“Let my brothers open their ears,” he said abruptly. “We have helped them; without our aid the Stone Men would have danced their scalps. We have done as we promised. If Wandering Star had killed the Red Bull, the Stone Men would not now be on our trail.”
Crawford shrugged. Standing Bull gravely continued.
“Among the hills at the sacred lake of many stars, lives the Star Woman. She has spent the winter there with five lodges of my young men, who seek medicine before being admitted to the brotherhoods. Here is the lake,” and to represent it, he drew a circle in the snow. “That lies half a moon’s journey from this place.” To indicate their present position, he drew a cross, orientating the diagram. “The Spirit Lake, where my brothers came to meet us, lies here.” He completed his map with a black cinder, which formed a rude triangle with the other points.
This mute witness in the snow spoke eloquently enough. Crawford saw that instead of heading straight from the Spirit Lake to the Star Woman, they had come far to the south. The reason for this circumlocution was now shown by a flint which the chief took from his French firebag and laid down—the flint standing for the Assiniboines or Stone Men, who had driven the party well off their direct course.
“Death of my life, but he should be royal cartographer!” exclaimed Frontin admiringly. “I thought that accursed Maclish was a tricky rogue. When he agreed to take us to the Spirit Lake with ten men, the sly fox tricked us—he brought down the whole pack of Assiniboines on our heels!”
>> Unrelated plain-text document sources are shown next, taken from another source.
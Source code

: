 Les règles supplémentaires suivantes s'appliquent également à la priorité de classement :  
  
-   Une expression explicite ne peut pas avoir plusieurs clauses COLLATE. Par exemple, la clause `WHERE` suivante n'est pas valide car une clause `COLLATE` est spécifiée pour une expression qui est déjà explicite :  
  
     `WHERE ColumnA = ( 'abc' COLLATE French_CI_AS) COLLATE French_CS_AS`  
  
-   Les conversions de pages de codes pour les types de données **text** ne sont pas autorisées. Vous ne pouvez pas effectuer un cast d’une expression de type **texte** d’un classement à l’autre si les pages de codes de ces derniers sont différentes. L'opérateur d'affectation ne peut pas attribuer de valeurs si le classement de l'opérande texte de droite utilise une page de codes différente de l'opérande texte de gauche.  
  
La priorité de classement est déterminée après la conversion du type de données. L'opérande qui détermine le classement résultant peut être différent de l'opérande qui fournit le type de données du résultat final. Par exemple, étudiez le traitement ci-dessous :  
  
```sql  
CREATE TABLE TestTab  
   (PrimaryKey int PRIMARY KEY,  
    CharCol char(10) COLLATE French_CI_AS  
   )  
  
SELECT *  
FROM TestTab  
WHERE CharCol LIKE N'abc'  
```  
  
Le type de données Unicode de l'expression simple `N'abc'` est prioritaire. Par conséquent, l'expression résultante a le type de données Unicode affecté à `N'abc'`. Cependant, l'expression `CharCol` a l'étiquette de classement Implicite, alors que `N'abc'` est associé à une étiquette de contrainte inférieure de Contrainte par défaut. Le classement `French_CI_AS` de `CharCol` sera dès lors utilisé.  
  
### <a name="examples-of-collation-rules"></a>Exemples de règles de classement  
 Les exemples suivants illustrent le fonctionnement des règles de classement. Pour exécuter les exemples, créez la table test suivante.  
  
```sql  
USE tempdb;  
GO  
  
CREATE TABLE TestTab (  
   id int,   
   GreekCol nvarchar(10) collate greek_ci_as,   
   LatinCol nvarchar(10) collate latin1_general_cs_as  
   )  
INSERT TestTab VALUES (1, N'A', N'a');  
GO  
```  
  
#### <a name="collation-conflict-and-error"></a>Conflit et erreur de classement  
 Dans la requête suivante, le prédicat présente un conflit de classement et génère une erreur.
Crawford nodded, and caught an assenting gleam in the eyes of the chief. Standing Bull resumed his exposition of affairs, and swept a brown finger in the snow, well to the southward.
“Here is the country of The Men. The Spirit Woman lives far from us; she is a friend of all people, and many tribes send to her for healing or counsel. I have spent the winter in her lodge with my young men, hunting for her needs and trapping castor for the French posts. Now I must go to her swiftly with Old Bear, here,” and he indicated the third Dacotah, who was a young man despite his name. “The trail must now be forked in three ways. I go ahead with Old Bear, because my brothers cannot travel fast. Here to the south must go Yellow Sky, seeking the villages of my people, to bring a war-party against the Stone Men.”
“Oh!” Crawford perceived that he and Frontin were abandoned. “And what about us?”
Standing Bull touched Crawford’s shirt, beneath which hung the Star of Dreams.
“My brother’s manitou is strong. It will protect him.”